The retroviral restriction factor tripartite motif protein (TRIM)5alpha, is characterized by marked amino acid diversity among primates, including specific clusters of residues under positive selection. The identification of multiple non-synonymous changes in humans suggests that TRIM5alpha variants might be relevant to retroviral pathogenesis. Previous studies have shown that such variants are unlikely to modify susceptibility to HIV-1 infection, or the course of early infection. However, the longterm effect of carrying Trim5alpha variants on disease progression in individuals infected with HIV-1 has not previously been investigated.


In a cohort of 979 untreated individuals infected with HIV-1 with median follow up 3.2 years and 9,828 CD4 T cell measurements, we analysed common amino acid variations: H43Y, V112F, R136Q, G249D, and H419Y. The rate of CD4 T cell decline before treatment was used as the phenotype. In addition, we extended previous work on the in vitro susceptibility of purified donor CD4 T cells (n = 125) to HIV-1 infection, and on the susceptibility of HeLa cells that were stably transduced with the different TRIM5 variants.

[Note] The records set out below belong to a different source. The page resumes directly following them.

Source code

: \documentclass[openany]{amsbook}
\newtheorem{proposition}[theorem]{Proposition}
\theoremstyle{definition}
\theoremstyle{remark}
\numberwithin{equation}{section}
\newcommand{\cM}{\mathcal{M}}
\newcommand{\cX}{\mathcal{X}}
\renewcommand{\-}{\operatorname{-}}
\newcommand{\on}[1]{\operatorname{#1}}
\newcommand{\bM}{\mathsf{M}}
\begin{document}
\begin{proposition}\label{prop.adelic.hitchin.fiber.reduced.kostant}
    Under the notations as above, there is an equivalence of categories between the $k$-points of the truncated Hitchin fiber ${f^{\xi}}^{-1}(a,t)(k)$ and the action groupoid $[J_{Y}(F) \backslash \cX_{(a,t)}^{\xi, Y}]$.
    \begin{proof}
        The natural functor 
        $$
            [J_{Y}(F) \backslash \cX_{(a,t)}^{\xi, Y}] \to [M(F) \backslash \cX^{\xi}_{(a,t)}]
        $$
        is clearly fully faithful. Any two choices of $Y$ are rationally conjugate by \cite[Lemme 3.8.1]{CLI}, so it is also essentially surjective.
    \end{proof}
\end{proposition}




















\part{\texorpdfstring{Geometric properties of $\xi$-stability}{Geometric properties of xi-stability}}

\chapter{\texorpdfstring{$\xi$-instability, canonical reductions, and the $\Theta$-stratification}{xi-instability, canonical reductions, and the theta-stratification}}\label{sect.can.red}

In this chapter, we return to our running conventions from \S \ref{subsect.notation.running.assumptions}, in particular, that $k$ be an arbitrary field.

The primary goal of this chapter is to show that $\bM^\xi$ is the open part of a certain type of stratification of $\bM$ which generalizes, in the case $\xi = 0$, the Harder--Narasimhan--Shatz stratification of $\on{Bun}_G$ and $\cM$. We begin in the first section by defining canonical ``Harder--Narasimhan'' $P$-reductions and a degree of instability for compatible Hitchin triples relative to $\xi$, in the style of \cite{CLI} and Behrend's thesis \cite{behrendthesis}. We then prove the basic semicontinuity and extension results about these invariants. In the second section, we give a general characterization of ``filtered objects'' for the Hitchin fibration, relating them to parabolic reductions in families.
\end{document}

Haplotypes were analysed according to the most parsimonious evolutionary structure, where two main human TRIM5alpha groups can be defined according to the residue at amino acid 136. Humans present both Q136 and R136 at similar frequency, and additional TRIM5alpha amino acid variants are almost exclusively derived from R136-carrying haplotypes.

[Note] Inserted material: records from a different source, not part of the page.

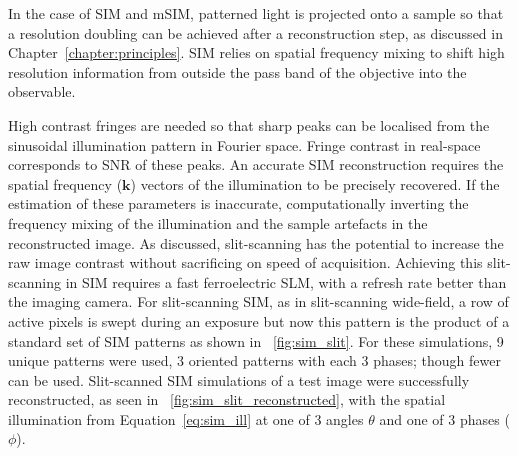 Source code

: In the case of \gls{SIM} and \gls{mSIM}, patterned light is projected onto a sample so that a resolution doubling can be achieved after a reconstruction step, as discussed in Chapter~\ref{chapter:principles}.
\gls{SIM} relies on spatial frequency mixing to shift high resolution information from outside the pass band of the objective into the observable.

High contrast fringes are needed so that sharp peaks can be localised from the sinusoidal illumination pattern in Fourier space.
Fringe contrast in real-space corresponds to \gls{SNR} of these peaks.
An accurate \gls{SIM} reconstruction requires the spatial frequency (\(\mathbf{k}\)) vectors of the illumination to be precisely recovered.
If the estimation of these parameters is inaccurate, computationally inverting the frequency mixing of the illumination and the sample artefacts in the reconstructed image.
As discussed, \gls{slit-scanning} has the potential to increase the raw image contrast without sacrificing on speed of acquisition.
Achieving this slit-scanning in \gls{SIM} requires a fast ferroelectric \gls{SLM}, with a refresh rate better than the imaging camera.
For slit-scanning \gls{SIM}, as in slit-scanning \gls{wide-field}, a row of active pixels is swept during an exposure but now this pattern is the product of a standard set of \gls{SIM} patterns as shown in \figurename~\ref{fig:sim_slit}.
For these simulations, 9 unique patterns were used, 3 oriented patterns with each 3 phases; though fewer can be used\cite{strohlSpeedLimitsStructured2017}.
Slit-scanned \gls{SIM} simulations of a test image were successfully reconstructed, as seen in \figurename~\ref{fig:sim_slit_reconstructed}, with the spatial illumination from Equation~\eqref{eq:sim_ill} at one of 3 angles \(\theta \) and one of 3 phases (\(\phi \)).
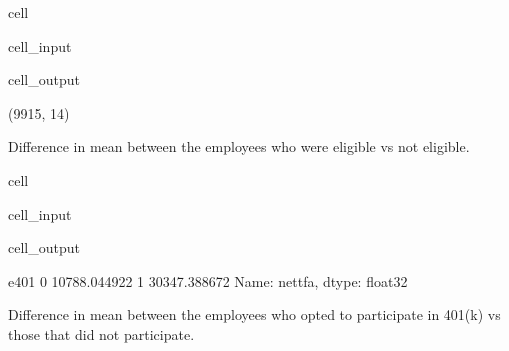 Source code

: \documentclass[letterpaper,10pt,english]{jupyterBook}
\begin{document}
\begin{sphinxuseclass}{cell}\begin{sphinxVerbatimInput}

\begin{sphinxuseclass}{cell_input}
\begin{sphinxVerbatim}[commandchars=\\\{\}]
\end{sphinxVerbatim}

\end{sphinxuseclass}\end{sphinxVerbatimInput}
\begin{sphinxVerbatimOutput}

\begin{sphinxuseclass}{cell_output}
\begin{sphinxVerbatim}[commandchars=\\\{\}]
(9915, 14)
\end{sphinxVerbatim}

\end{sphinxuseclass}\end{sphinxVerbatimOutput}

\end{sphinxuseclass}
\sphinxAtStartPar
Difference in mean between the employees who were eligible vs not eligible.

\begin{sphinxuseclass}{cell}\begin{sphinxVerbatimInput}

\begin{sphinxuseclass}{cell_input}
\begin{sphinxVerbatim}[commandchars=\\\{\}]
\PYG{p}{[}\PYG{p}{]}
\end{sphinxVerbatim}

\end{sphinxuseclass}\end{sphinxVerbatimInput}
\begin{sphinxVerbatimOutput}

\begin{sphinxuseclass}{cell_output}
\begin{sphinxVerbatim}[commandchars=\\\{\}]
e401
0    10788.044922
1    30347.388672
Name: net\PYGZus{}tfa, dtype: float32
\end{sphinxVerbatim}

\end{sphinxuseclass}\end{sphinxVerbatimOutput}

\end{sphinxuseclass}
\sphinxAtStartPar
Difference in mean between the employees who opted to participate in 401(k) vs those that did not participate.
\end{document}
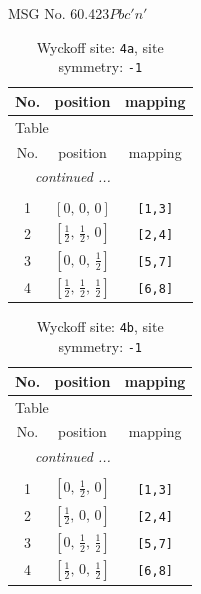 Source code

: \documentclass[fleqn,8pt]{jsarticle}
\begin{document}
\setcounter{MaxMatrixCols}{32}

\renewcommand{\tablename}{Table~}
\renewcommand{\figurename}{Figure~}
\begin{center}
\LARGE
MSG No. 60.423\quad$Pbc'n'$
\end{center}
\renewcommand{\arraystretch}{1.2}
\begin{longtable}{ccc}
\caption{Wyckoff site: {\tt 4a}, site symmetry: {\tt -1}}
 \\
 \hline \hline
No. & position & mapping \\ \hline \endfirsthead

\multicolumn{2}{l}{\tablename\ \thetable{}} \\
 \hline \hline
No. & position & mapping \\ \hline \endhead

 \hline \hline
\multicolumn{2}{r}{\footnotesize\it continued ...} \\ \endfoot

 \hline \hline
\multicolumn{2}{r}{} \\ \endlastfoot

1 & $\left[ 0,\, 0,\, 0 \right]$ & {\tt [1,3]} \\ \hline
2 & $\left[ \frac{1}{2},\, \frac{1}{2},\, 0 \right]$ & {\tt [2,4]} \\ \hline
3 & $\left[ 0,\, 0,\, \frac{1}{2} \right]$ & {\tt [5,7]} \\ \hline
4 & $\left[ \frac{1}{2},\, \frac{1}{2},\, \frac{1}{2} \right]$ & {\tt [6,8]} \\
\end{longtable}
\renewcommand{\arraystretch}{1.2}
\begin{longtable}{ccc}
\caption{Wyckoff site: {\tt 4b}, site symmetry: {\tt -1}}
 \\
 \hline \hline
No. & position & mapping \\ \hline \endfirsthead

\multicolumn{2}{l}{\tablename\ \thetable{}} \\
 \hline \hline
No. & position & mapping \\ \hline \endhead

 \hline \hline
\multicolumn{2}{r}{\footnotesize\it continued ...} \\ \endfoot

 \hline \hline
\multicolumn{2}{r}{} \\ \endlastfoot

1 & $\left[ 0,\, \frac{1}{2},\, 0 \right]$ & {\tt [1,3]} \\ \hline
2 & $\left[ \frac{1}{2},\, 0,\, 0 \right]$ & {\tt [2,4]} \\ \hline
3 & $\left[ 0,\, \frac{1}{2},\, \frac{1}{2} \right]$ & {\tt [5,7]} \\ \hline
4 & $\left[ \frac{1}{2},\, 0,\, \frac{1}{2} \right]$ & {\tt [6,8]} \\
\end{longtable}
\end{document}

We observed modest differences in disease progression for evolutionary branches carrying R136-derived haplotypes, and with the non-synonymous polymorphisms G249D and H419Y. In vitro analysis of susceptibility of donor CD4 T cells, and of the various transduced HeLa cell lines supported the absence of significant differential restriction of HIV-1 infection by the various huTRIM5alpha alleles.


Common human variants of TRIM5alpha have no effect or modest effect on HIV-1 disease progression. These variants occur at sites conserved throughout evolution, and are remote from clusters of positive selection in the primate lineage. The evolutionary value of the substitutions remains unclear.